- **About this task**:
Start at the line below containing "[upd_monitor](./upd_monitor/README.md) for details._" and stop at the line containing "- 2025-06-07 Added". Repeat every line of that stretch exactly, and nothing outside it.

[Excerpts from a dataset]

★ ★ ★ ★

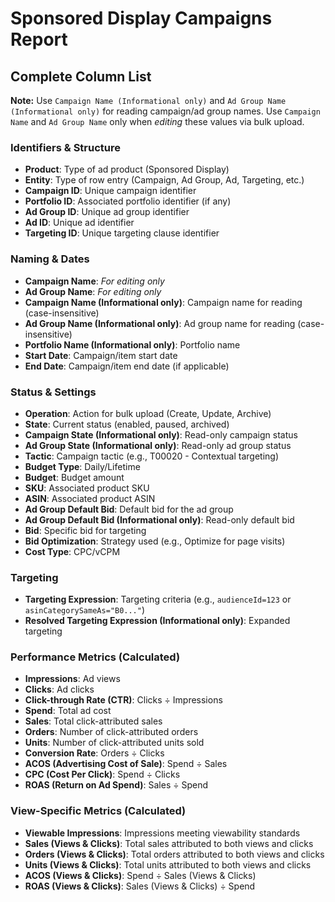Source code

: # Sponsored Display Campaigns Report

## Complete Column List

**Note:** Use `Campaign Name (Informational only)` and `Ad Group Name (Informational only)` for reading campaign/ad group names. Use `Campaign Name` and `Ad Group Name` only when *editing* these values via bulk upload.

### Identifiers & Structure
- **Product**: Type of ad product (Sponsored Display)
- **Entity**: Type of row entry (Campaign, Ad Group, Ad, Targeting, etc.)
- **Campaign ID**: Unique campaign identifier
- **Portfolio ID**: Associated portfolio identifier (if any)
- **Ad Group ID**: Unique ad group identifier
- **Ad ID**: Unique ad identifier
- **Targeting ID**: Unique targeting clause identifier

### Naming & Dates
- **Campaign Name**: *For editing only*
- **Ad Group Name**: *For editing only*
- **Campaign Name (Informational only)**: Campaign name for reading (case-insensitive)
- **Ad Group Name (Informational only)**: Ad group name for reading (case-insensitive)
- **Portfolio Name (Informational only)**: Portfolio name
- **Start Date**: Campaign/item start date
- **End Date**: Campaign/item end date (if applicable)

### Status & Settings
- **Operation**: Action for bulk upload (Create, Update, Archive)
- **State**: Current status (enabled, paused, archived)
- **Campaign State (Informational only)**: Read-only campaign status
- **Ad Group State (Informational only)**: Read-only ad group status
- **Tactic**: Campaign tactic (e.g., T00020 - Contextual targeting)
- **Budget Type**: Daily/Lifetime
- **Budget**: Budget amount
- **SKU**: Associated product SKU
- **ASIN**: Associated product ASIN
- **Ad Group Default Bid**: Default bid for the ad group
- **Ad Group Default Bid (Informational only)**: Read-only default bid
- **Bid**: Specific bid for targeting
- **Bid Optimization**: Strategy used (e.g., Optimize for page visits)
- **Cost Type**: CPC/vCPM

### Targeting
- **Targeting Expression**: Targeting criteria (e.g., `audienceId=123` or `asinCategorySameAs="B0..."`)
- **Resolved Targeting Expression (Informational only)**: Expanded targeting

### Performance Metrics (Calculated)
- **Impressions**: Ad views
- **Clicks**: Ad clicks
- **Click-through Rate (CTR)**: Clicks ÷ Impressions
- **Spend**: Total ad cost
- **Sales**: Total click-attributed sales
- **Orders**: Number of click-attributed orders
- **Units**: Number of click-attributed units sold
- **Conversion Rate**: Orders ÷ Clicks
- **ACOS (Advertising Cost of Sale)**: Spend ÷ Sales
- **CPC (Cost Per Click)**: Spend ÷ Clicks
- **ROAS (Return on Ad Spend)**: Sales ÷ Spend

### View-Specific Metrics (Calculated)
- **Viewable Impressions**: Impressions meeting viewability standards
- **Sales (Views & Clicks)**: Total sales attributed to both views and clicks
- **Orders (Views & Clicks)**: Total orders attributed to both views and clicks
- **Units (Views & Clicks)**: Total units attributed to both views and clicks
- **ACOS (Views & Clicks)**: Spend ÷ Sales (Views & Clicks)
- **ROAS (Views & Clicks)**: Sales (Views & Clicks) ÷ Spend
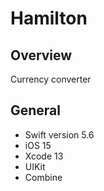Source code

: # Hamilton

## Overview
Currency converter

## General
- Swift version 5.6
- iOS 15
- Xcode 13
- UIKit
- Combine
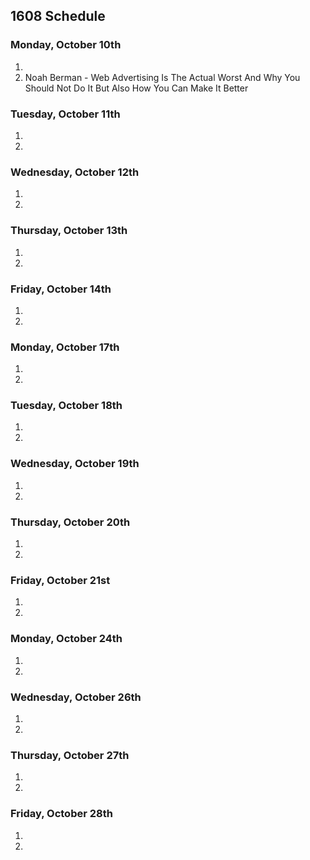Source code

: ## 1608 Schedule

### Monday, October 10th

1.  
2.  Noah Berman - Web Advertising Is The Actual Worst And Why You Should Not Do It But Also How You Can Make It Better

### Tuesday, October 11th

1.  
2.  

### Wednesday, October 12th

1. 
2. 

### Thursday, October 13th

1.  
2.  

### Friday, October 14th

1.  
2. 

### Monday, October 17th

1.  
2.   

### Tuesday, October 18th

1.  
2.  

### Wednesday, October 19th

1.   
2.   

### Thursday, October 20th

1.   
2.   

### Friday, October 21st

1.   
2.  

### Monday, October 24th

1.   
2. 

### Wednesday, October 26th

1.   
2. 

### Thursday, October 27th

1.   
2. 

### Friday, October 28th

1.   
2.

★ ★ ★ ★

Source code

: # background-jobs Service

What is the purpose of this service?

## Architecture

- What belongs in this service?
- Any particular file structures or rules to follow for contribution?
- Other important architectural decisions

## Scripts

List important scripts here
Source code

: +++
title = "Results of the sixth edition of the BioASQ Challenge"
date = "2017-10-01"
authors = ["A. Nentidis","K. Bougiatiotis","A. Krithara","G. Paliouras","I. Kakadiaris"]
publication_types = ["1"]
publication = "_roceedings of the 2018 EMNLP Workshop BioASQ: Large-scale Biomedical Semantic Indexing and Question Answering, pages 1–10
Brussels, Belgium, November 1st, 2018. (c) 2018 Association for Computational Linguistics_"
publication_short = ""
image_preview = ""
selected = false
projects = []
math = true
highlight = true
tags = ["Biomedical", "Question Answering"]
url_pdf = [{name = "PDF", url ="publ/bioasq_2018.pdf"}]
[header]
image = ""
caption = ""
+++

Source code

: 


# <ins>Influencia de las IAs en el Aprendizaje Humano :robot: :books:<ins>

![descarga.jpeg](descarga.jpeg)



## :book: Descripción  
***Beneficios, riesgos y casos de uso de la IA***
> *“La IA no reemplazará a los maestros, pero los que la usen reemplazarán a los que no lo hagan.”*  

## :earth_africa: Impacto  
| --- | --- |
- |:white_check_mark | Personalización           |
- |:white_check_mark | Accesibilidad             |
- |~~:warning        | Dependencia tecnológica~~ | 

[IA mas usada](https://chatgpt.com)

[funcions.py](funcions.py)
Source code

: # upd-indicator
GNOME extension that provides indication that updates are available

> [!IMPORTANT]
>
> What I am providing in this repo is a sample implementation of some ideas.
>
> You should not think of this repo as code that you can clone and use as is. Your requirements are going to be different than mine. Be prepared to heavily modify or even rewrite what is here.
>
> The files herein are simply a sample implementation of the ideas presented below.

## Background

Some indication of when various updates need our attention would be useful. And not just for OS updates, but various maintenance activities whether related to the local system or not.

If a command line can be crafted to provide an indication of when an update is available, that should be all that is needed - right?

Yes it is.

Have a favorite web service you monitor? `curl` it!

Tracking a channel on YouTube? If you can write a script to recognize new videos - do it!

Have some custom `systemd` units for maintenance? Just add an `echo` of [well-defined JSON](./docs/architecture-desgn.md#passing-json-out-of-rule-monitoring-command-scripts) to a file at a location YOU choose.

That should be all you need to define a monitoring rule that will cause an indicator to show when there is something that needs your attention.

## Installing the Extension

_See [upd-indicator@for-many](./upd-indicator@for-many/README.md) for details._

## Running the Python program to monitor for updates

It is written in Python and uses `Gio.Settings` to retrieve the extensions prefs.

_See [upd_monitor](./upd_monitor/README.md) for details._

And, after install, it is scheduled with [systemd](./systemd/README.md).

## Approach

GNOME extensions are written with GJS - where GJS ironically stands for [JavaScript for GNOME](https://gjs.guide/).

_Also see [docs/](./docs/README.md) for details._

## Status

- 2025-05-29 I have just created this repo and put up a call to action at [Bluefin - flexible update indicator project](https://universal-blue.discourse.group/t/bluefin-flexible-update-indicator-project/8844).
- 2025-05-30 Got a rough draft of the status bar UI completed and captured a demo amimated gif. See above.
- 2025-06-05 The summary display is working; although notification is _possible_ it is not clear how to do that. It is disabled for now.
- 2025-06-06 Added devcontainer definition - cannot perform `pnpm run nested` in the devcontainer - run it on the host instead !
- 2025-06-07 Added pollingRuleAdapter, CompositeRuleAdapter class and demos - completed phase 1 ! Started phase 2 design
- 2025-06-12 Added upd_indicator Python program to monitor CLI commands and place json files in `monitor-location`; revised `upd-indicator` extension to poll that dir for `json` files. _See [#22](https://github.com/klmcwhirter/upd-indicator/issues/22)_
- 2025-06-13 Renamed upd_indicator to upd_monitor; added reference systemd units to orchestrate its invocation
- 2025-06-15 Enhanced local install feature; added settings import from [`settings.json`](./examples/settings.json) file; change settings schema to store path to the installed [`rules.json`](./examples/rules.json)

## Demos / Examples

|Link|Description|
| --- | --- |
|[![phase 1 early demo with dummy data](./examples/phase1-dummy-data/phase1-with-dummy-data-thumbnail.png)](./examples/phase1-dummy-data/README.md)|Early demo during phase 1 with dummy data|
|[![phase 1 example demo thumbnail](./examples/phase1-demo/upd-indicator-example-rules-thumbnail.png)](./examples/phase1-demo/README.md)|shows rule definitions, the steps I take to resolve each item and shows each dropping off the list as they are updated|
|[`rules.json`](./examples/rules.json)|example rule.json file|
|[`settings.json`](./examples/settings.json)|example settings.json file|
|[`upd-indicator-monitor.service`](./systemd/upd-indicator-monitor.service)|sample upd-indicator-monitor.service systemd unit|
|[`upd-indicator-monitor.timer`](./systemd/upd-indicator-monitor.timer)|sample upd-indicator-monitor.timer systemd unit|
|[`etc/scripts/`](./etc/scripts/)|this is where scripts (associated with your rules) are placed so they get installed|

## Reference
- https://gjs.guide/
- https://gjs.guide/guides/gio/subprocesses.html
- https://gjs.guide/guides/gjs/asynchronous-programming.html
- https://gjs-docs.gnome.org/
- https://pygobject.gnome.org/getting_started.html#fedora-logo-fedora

★ ★ ★ ★

- **Worked solution**:
_See [upd_monitor](./upd_monitor/README.md) for details._

And, after install, it is scheduled with [systemd](./systemd/README.md).

## Approach

GNOME extensions are written with GJS - where GJS ironically stands for [JavaScript for GNOME](https://gjs.guide/).

_Also see [docs/](./docs/README.md) for details._

## Status

- 2025-05-29 I have just created this repo and put up a call to action at [Bluefin - flexible update indicator project](https://universal-blue.discourse.group/t/bluefin-flexible-update-indicator-project/8844).
- 2025-05-30 Got a rough draft of the status bar UI completed and captured a demo amimated gif. See above.
- 2025-06-05 The summary display is working; although notification is _possible_ it is not clear how to do that. It is disabled for now.
- 2025-06-06 Added devcontainer definition - cannot perform `pnpm run nested` in the devcontainer - run it on the host instead !
- 2025-06-07 Added pollingRuleAdapter, CompositeRuleAdapter class and demos - completed phase 1 ! Started phase 2 design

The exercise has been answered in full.